**DATA TO EXAMINE:**

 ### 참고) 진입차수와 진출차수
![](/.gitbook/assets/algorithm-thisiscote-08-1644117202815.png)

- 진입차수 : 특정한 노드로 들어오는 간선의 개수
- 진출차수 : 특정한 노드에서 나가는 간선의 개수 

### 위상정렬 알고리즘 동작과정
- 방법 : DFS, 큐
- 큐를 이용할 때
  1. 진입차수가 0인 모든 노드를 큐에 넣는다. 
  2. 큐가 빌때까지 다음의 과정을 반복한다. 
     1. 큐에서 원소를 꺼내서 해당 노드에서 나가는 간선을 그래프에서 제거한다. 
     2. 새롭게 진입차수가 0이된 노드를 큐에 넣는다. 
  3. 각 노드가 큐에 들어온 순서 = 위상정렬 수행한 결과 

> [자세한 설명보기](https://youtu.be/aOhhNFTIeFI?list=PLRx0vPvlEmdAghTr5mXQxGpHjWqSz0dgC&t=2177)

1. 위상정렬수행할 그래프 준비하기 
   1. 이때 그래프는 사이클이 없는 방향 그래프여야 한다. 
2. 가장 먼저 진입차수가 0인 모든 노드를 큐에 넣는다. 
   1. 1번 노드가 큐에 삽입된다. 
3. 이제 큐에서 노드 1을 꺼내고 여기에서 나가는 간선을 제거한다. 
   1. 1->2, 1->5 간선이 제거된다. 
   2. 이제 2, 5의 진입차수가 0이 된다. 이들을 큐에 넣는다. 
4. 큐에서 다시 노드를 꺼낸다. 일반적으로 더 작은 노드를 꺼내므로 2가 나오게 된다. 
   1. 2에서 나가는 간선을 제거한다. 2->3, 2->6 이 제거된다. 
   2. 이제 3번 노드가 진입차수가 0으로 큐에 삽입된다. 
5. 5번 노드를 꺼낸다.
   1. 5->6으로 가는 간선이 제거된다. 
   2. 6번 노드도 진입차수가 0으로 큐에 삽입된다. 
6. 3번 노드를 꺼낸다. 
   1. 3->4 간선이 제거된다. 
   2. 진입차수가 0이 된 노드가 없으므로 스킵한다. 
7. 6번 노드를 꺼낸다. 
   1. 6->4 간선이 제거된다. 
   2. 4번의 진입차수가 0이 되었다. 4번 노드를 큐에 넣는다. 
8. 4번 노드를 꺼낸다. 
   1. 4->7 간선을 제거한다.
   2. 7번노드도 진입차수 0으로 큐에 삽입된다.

**EXERCISE:** Return the listing in full, matching each word exactly.

**EXERCISE SOLUTION:**
 ### 참고) 진입차수와 진출차수
![](/.gitbook/assets/algorithm-thisiscote-08-1644117202815.png)

- 진입차수 : 특정한 노드로 들어오는 간선의 개수
- 진출차수 : 특정한 노드에서 나가는 간선의 개수 

### 위상정렬 알고리즘 동작과정
- 방법 : DFS, 큐
- 큐를 이용할 때
  1. 진입차수가 0인 모든 노드를 큐에 넣는다. 
  2. 큐가 빌때까지 다음의 과정을 반복한다. 
     1. 큐에서 원소를 꺼내서 해당 노드에서 나가는 간선을 그래프에서 제거한다. 
     2. 새롭게 진입차수가 0이된 노드를 큐에 넣는다. 
  3. 각 노드가 큐에 들어온 순서 = 위상정렬 수행한 결과 

> [자세한 설명보기](https://youtu.be/aOhhNFTIeFI?list=PLRx0vPvlEmdAghTr5mXQxGpHjWqSz0dgC&t=2177)

1. 위상정렬수행할 그래프 준비하기 
   1. 이때 그래프는 사이클이 없는 방향 그래프여야 한다. 
2. 가장 먼저 진입차수가 0인 모든 노드를 큐에 넣는다. 
   1. 1번 노드가 큐에 삽입된다. 
3. 이제 큐에서 노드 1을 꺼내고 여기에서 나가는 간선을 제거한다. 
   1. 1->2, 1->5 간선이 제거된다. 
   2. 이제 2, 5의 진입차수가 0이 된다. 이들을 큐에 넣는다. 
4. 큐에서 다시 노드를 꺼낸다. 일반적으로 더 작은 노드를 꺼내므로 2가 나오게 된다. 
   1. 2에서 나가는 간선을 제거한다. 2->3, 2->6 이 제거된다. 
   2. 이제 3번 노드가 진입차수가 0으로 큐에 삽입된다. 
5. 5번 노드를 꺼낸다.
   1. 5->6으로 가는 간선이 제거된다. 
   2. 6번 노드도 진입차수가 0으로 큐에 삽입된다. 
6. 3번 노드를 꺼낸다. 
   1. 3->4 간선이 제거된다. 
   2. 진입차수가 0이 된 노드가 없으므로 스킵한다. 
7. 6번 노드를 꺼낸다. 
   1. 6->4 간선이 제거된다. 
   2. 4번의 진입차수가 0이 되었다. 4번 노드를 큐에 넣는다. 
8. 4번 노드를 꺼낸다. 
   1. 4->7 간선을 제거한다.
   2. 7번노드도 진입차수 0으로 큐에 삽입된다.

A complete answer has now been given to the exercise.